Whichever type or size of vinyl cutter machine you are looking for we can advise and consult with you over the best choice for your business. We offer vinyl cutters/plotters from Graphtec, Mimaki and Summa. All of which offer their own individual benefits and USP's. Need a printer as well as a cutter? Have a look at our article entitled 'Print And Cut All-In-One Or Separate Machines? Your Q's Answered' for our advice.
First you will need to create your artwork. Text can be created directly on vinyl cutting software or alternatively you can create shapes and text and prepare vector art within graphics programs such as Corel Draw or Adobe Illustrator. If you have created your artwork in a separate graphics program you will then need to import your artwork in your vinyl cutting software. These programs will help you layout your artwork in the most economical way so that you only use as much vinyl as you need to. They will create weeding lines and create a weeding frame/box amongst other things and then finally allow you to send your artwork to your vinyl cutter/plotter. You will need to connect up your vinyl cutter to your computer, this is usually done with a USB port. Be aware that some drivers may need to be installed. In general the sign making industry leans to PC’s over Macs. Graphtec offer a Mac compatible signmaking software with their Vinyl Cutters (called Graphtec Studio) but in all other instances, you would need to consider driving your cutter/plotter via Adobe Illustrator or CorelDRAW.
Next you will need to load in your vinyl. The vinyl is usually roll fed from the back of the cutter to the front and the roll sits behind the machine. Move the vinyl under the pinch rollers and once it is correctly in place release the rollers to keep the vinyl in place. The next thing you have to think about is the blade you will use to cut the vinyl. Blades generally come in 20 and 60 degree angles. As a rule, the higher the angle, the sharper the blade. You will need to set up the correct blade pressure or force to ensure a good cut. This will depend on the thickness of the vinyl material you are using. Do a test cut! Create a small shape or bit of text and position the cut on an area of vinyl that you would not use anyway. If you find the blade has not totally cut through then you adjust as required. After you have cut your test, you will need to weed it.
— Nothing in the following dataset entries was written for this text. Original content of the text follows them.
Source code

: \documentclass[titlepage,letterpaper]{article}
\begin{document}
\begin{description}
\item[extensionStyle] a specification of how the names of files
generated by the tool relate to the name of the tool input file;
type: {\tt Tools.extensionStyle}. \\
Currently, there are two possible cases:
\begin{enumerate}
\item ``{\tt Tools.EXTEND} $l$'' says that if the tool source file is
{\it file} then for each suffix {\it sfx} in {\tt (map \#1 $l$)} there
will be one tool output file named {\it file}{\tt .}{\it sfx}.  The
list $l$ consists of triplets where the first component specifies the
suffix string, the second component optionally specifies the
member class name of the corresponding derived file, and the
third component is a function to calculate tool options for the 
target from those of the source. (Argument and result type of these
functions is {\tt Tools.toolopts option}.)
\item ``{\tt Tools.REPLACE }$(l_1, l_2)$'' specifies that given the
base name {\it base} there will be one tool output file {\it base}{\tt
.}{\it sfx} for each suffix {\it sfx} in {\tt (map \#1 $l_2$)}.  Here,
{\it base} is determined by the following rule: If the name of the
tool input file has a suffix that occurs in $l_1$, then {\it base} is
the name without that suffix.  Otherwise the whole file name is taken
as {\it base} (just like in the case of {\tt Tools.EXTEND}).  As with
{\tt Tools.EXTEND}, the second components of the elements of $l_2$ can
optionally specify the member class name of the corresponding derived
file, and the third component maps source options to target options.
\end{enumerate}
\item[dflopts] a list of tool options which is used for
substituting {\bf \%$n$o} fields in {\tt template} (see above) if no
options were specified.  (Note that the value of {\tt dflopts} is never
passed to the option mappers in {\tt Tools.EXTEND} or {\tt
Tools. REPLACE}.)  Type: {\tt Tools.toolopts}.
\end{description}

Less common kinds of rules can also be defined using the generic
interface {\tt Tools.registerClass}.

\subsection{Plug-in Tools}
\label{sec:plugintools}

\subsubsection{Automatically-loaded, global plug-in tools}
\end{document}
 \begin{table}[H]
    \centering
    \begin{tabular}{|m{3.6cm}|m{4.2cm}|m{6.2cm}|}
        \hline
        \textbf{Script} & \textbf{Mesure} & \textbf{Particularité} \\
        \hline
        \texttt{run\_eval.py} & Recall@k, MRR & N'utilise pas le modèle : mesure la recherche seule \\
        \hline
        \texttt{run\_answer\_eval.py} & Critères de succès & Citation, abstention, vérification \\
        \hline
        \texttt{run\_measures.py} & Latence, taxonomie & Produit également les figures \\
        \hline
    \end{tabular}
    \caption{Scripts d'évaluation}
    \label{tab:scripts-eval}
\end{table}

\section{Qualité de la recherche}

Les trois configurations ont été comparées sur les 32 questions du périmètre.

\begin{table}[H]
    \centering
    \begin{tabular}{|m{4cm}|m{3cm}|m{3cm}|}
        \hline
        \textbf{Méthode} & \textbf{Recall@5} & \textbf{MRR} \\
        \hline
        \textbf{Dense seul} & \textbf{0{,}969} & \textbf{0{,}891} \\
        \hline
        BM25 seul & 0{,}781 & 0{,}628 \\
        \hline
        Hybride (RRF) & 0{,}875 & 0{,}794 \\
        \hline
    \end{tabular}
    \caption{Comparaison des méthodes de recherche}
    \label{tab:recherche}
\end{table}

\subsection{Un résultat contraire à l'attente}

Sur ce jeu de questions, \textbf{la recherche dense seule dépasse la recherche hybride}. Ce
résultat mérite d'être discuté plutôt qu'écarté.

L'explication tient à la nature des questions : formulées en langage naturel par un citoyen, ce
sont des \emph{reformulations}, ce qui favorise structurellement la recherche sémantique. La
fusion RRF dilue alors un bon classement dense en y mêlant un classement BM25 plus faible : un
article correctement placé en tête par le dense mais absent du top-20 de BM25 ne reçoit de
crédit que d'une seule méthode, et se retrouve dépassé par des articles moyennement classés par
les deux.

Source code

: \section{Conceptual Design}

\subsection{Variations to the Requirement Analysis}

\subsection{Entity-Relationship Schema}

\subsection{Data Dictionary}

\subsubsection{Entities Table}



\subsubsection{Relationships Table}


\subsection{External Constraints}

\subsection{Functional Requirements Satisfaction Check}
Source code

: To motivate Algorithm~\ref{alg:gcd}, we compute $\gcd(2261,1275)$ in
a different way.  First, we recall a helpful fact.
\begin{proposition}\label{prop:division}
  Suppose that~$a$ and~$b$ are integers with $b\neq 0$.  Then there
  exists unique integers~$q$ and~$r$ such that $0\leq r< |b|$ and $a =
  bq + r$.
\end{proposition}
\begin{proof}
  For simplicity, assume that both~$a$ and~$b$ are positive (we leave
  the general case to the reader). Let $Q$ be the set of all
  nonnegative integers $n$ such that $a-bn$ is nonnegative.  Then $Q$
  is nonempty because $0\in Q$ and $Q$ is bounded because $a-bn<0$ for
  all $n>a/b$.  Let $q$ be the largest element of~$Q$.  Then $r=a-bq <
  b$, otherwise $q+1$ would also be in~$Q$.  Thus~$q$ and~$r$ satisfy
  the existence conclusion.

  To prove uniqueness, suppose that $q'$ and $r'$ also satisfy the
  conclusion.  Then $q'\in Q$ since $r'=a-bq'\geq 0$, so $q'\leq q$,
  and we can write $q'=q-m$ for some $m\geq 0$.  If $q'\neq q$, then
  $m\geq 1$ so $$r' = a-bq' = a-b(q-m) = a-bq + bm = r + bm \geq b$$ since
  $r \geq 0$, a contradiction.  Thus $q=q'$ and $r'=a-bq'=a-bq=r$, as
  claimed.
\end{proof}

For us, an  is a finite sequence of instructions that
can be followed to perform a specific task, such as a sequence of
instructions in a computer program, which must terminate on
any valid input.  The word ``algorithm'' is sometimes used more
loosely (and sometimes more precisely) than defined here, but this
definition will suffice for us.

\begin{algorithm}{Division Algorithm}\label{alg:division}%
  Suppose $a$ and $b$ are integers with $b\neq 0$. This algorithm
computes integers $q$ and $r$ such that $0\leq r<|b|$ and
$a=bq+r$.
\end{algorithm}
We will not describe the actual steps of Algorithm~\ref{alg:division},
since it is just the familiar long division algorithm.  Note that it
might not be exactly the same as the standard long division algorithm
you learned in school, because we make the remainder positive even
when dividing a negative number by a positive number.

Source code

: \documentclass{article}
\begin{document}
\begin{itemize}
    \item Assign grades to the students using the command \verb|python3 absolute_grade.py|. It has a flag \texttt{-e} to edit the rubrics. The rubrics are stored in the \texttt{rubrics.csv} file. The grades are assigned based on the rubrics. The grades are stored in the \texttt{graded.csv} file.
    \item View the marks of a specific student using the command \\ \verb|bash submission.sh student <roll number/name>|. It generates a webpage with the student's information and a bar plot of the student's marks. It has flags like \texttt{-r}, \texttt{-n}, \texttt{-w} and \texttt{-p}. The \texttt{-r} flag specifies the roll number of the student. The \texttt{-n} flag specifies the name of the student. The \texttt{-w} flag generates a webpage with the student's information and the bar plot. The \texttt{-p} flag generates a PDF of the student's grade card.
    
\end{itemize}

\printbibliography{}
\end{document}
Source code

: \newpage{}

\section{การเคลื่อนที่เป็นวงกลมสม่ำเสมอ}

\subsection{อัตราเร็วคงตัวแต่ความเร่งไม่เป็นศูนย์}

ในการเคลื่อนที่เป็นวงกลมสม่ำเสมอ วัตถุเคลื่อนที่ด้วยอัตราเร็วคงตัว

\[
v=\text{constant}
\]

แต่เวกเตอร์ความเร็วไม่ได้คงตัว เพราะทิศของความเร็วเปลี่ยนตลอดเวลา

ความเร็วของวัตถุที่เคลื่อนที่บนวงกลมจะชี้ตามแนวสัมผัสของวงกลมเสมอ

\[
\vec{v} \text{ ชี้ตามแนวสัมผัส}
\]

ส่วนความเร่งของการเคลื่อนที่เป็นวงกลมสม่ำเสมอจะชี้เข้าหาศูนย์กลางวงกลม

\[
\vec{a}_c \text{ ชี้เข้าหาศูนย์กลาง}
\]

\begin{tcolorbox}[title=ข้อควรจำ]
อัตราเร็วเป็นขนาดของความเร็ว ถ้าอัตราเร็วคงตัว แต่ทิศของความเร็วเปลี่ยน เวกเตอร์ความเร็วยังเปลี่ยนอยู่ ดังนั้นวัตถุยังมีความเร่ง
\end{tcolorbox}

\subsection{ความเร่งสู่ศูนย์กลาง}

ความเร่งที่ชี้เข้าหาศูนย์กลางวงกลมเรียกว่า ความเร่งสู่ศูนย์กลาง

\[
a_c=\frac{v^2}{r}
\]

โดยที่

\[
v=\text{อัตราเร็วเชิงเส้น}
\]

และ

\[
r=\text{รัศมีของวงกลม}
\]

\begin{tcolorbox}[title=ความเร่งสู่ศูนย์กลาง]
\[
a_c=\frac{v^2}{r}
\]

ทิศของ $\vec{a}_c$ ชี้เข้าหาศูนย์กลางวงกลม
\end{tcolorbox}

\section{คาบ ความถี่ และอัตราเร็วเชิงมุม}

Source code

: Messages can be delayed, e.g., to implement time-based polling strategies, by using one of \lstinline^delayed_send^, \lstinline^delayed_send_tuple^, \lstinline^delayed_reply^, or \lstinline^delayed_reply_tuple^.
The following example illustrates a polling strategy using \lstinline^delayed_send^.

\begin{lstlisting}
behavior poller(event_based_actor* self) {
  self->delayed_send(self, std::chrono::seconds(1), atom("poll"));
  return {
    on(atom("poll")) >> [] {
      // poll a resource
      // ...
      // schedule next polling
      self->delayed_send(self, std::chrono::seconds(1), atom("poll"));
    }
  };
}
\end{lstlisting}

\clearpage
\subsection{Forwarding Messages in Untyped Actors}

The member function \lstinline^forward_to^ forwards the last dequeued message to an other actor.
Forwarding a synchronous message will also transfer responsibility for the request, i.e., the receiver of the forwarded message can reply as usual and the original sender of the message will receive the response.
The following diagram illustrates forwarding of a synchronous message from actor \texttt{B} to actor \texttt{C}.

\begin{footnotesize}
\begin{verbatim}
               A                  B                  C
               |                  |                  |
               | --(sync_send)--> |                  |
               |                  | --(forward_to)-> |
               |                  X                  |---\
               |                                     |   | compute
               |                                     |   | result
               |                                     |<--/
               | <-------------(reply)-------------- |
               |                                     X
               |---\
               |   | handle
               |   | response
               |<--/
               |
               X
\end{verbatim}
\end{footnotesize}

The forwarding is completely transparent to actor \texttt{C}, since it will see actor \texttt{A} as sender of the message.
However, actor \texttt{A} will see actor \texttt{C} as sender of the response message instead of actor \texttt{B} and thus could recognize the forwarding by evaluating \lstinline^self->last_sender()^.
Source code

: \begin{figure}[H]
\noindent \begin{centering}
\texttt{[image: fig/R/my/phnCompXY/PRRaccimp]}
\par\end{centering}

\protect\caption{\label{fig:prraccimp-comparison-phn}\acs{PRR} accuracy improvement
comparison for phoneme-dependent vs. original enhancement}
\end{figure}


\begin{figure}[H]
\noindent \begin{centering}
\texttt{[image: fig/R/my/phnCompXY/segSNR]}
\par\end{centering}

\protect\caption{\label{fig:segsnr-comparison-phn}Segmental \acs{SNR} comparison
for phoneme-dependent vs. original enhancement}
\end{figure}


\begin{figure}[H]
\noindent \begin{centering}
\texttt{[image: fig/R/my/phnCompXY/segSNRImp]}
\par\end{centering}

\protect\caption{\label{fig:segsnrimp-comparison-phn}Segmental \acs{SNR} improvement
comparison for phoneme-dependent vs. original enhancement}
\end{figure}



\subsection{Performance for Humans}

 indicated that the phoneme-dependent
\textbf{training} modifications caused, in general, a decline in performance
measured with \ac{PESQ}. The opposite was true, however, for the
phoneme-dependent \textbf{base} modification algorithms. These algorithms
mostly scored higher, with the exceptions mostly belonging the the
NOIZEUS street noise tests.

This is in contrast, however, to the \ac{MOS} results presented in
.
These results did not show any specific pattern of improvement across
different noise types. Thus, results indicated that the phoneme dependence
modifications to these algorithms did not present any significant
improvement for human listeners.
Experimenting in this way will allow you to find the perfect pressure/force for this particular type of vinyl.
Once you are happy, you can send your artwork to the vinyl cutter. When cut, you will need to release your vinyl from the machine and use rolling scissors to trim the vinyl from the roll. Weed your vinyl next. This is the process of removing the vinyl that is not required and leaving what is. This should be quite easy if you managed to set up the force/pressure correctly. However, if you have some extremely small features in your artwork it could get a bit tricky. Larger areas will be easier.
Next you will need to apply transfer tape AKA application tape. Similar to masking tape, but with a different tack perfect for sticking to the vinyl but releasing it on the surface you are applying the vinyl to. Once the graphics are applied you will need to use a squeegee preferably with a felt sleeve to rub the transfer paper/application tape onto the vinyl for good adhesion.
Clean your target surface with rubbing alcohol to make sure there is no dirt or grease as this might affect the vinyl's ability to stick. The surface can be prepared with an application spray that will make your vinyl not instantly stick to the target area giving you some manoeuvrability. Finally, apply your graphics. Remove the application tape from the vinyl’s release liner and use a squeegee to remove any air bubbles. If you have used application liquid allow the graphics to dry before doing this.